Tutti i materiali raccolti nel corso della sua vita finirono in un magazzino fino al 2007 quando, dal momento che nessuno più pagava l’affitto, l’intero stock venne messo all’asta e acquistato da un tal John Maloof il quale da allora, inaspettatamente, si trovò in mano un tesoro. Centinaia di migliaia di pellicole non sviluppate (quindi rimaste “segrete” alla stessa fotografa, che sembra non potesse permettersi il costo dello sviluppo di tutte le riprese), negativi, fotografie, film in super 8, registrazioni e appunti che ora stanno pian piano svelando il lavoro di una baby sitter che girava per le strade delle metropoli statunitensi con al collo una Rolleiflex prima, una Leica poi. Ritraeva le persone che incontrava casualmente, le situazioni strane e insolite e quelle quotidiane, indagava il mondo degli emarginati con uno sguardo tenero e sensibile e immortalava l’alta borghesia con un lampo di sarcasmo che trapela netto e tagliente dai bianchi e neri delle fotografie. “Ma i volti. Oh! Questi volti. I bambini sono facili da amare, come quei ritratti che solleticano la nostra nostalgia per anni lontani che ci ostiniamo a ritenere più semplici dei nostri. Gli autoritratti non fanno altro che rendere Maier ancor più misteriosa; ci mostrano tutto, senza rivelarci alcunché” (Laura Lippman, dal catalogo della mostra). Sì, perché Vivian Maier ha lasciato innumerevoli di selfie ante litteram dai quali si intravede la figura di una donna di mezza età, spettinata e dall’aria severa (“sguardo da soldato triste”, scrive Alessandro Baricco in un articolo che ha diffuso la sua fama in Italia), probabilmente ossessionata da una spinta verso la documentazione e l’accumulo, di oggetti e di immagini.
È stata definita un’anima in fuga, alla costante ricerca di se stessa, ma gli unici dati certi che possediamo sono quelli oggettivi che si possono ricavare dalle sue straordinarie fotografie: l’abilità di saper cogliere gli attimi significativi di una scena di strada, la capacità di penetrazione psicologica dei soggetti presi letteralmente di mira, il rigore della composizione e della pratica quotidiana, costante, che le occupava probabilmente tutto il tempo libero dal lavoro.

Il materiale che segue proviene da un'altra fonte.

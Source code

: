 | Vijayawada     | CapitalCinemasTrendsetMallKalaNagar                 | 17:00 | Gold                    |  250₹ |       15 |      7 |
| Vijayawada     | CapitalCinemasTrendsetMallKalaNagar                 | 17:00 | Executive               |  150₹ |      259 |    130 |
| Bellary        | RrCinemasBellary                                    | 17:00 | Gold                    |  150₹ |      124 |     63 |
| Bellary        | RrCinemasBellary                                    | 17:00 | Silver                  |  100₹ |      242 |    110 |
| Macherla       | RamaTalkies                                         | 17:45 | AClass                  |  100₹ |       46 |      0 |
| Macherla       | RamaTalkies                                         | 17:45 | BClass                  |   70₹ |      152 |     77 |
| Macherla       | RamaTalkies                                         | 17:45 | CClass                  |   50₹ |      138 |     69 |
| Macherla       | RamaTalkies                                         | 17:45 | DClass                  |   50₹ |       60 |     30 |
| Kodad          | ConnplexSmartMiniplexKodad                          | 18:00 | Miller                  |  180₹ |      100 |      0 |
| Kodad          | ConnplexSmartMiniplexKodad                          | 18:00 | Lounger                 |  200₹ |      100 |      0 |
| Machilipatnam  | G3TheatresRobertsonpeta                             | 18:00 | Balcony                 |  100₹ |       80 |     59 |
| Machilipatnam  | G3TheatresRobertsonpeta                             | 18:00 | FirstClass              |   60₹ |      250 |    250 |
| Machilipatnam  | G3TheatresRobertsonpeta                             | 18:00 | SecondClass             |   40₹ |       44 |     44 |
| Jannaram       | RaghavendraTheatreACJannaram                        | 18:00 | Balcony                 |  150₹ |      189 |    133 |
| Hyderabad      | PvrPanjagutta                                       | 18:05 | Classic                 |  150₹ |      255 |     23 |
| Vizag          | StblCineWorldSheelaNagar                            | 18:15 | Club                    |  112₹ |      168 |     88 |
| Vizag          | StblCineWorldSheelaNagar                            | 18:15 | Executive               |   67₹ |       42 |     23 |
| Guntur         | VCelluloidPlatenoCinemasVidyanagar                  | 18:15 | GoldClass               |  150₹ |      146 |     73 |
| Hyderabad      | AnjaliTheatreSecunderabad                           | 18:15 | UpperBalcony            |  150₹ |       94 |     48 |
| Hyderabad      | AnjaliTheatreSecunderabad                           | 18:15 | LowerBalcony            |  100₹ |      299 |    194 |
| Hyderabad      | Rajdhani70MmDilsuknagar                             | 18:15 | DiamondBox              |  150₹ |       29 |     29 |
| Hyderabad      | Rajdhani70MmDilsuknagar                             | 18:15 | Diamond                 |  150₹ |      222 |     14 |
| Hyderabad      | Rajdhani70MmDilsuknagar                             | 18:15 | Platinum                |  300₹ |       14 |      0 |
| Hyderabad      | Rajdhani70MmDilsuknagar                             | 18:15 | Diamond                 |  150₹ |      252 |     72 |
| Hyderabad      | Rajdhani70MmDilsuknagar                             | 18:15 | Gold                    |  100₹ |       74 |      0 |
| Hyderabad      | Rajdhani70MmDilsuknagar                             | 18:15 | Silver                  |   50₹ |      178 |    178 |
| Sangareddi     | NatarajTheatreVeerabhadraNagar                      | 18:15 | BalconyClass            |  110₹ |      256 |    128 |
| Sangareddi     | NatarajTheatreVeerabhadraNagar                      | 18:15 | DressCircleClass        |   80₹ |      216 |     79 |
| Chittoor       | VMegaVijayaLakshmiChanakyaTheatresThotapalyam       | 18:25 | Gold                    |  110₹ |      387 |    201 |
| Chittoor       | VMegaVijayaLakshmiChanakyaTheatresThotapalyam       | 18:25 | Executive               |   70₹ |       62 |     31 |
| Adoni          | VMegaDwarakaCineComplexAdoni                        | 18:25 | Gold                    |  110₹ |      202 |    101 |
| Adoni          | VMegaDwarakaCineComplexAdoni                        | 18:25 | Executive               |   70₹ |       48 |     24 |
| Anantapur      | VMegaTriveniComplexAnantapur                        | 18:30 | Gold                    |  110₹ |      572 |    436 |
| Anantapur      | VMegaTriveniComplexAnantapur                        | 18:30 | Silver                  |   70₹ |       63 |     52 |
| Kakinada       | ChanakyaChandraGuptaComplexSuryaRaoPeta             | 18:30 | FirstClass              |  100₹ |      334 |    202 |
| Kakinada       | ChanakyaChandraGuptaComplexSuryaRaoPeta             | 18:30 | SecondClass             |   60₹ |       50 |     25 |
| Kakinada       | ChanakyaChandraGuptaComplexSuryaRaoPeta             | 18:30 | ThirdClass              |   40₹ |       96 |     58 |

La fotografa ha lasciato il suo – e il nostro – mondo nel 2009, poco prima che il nuovo proprietario delle sue “cose” riuscisse a contattarla, senza aver mai cercato qualche forma di riconoscimento per i suoi scatti; ma la sua storia oscura e affascinante, ancora da indagare per molti aspetti, ha conquistato galleristi e scrittori, critici e registi (Maloof e Siskel le hanno dedicato un film, Finding Vivian Maier), mentre le mostre si moltiplicano di paese in paese, rendendo visibili a tutti gli scatti mai visti dalla loro stessa autrice.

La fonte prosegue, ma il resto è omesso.